Initially the two sound producing speakers are out of phase.

so here the distance between them must be equal to the half of the wavelength for producing constructive interference.

So here we will have

$f = 686 hz$

speed of sound wave

$v = 340 m/s$

now we have

$\lambda = \frac{v}{f}$

$\lambda = \frac{340}{686} = 0.496 m$

now the distance between two sources for constructive interference will be given as

$\Delta x = \frac{\lambda}{2} = 0.25 m$

Answer 2

Answer :

(a) d = 0.25 m

(b) d = 0.5 m

Explanation :

It is given that,

Frequency of sound waves, f = 686 Hz

Speed of sound wave at $20^0\ C$ is, v = 343 m/s

(1) Perfectly destructive interference occurs when the path difference is half integral multiple of wavelength i.e.

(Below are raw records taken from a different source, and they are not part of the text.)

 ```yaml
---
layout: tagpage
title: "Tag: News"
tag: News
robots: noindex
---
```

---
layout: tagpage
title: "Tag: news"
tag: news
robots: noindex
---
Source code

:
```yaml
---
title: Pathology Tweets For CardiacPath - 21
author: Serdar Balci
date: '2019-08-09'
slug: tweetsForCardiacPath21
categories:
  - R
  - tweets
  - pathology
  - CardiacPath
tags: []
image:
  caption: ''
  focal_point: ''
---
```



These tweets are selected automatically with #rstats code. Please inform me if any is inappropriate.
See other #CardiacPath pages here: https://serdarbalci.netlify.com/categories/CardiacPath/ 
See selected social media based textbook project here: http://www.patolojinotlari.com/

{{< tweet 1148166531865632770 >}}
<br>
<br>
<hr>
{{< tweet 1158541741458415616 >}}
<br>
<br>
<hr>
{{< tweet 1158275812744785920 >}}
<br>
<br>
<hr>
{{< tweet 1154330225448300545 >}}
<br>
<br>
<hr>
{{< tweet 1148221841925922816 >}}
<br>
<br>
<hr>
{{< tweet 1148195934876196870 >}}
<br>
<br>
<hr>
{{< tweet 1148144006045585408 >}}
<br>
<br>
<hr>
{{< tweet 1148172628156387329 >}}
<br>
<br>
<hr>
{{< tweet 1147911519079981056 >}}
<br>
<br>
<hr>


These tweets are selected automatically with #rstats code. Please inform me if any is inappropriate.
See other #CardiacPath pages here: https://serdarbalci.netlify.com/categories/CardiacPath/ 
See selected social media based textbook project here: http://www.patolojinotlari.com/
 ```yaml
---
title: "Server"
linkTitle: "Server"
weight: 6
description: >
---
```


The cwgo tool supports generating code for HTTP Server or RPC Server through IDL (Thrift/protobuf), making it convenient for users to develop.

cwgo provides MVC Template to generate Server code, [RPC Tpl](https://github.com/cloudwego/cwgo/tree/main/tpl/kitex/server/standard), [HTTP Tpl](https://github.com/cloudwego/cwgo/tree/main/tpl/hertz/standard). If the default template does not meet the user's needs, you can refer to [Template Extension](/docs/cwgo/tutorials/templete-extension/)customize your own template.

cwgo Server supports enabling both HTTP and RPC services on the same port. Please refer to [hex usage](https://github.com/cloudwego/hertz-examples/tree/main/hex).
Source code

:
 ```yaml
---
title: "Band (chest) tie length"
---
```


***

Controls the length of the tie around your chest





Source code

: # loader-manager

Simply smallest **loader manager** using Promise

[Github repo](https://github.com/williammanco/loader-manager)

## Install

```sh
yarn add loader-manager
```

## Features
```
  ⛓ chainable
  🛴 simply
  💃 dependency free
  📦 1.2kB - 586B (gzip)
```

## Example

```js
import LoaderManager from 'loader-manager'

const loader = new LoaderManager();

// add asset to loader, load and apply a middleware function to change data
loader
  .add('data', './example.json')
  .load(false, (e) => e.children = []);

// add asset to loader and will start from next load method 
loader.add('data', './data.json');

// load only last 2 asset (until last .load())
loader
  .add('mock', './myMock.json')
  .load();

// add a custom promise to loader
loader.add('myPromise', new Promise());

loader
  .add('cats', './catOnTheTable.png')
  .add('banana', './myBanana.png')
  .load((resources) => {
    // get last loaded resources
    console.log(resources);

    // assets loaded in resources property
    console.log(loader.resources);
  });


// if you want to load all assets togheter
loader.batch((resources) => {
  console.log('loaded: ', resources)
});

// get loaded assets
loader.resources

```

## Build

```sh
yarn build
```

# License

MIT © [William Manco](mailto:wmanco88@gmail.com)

$d=\dfrac{\lambda}{2}$........(1)

Velocity of sound wave is given by :

$v=f\times \lambda$

$d=\dfrac{v}{2f}$

$d=\dfrac{343\ m/s}{2\times 686\ Hz}$

$d=0.25\ m$

Hence, when the speakers are in phase the smallest distance between the speakers for which the interference of the sound waves is perfectly destructive is 0.25 m.

(2) For constructive interference, the path difference is integral multiple of wavelengths i.e.

$d=n\lambda$  ( n = integers )

Let n = 1

So, $d=\dfrac{v}{f}$

$d=\dfrac{343\ m/s}{686\ Hz}$

$d=0.5\ m$

Hence, the smallest distance between the speakers for which the interference of the sound waves is maximum constructive is 0.5 m.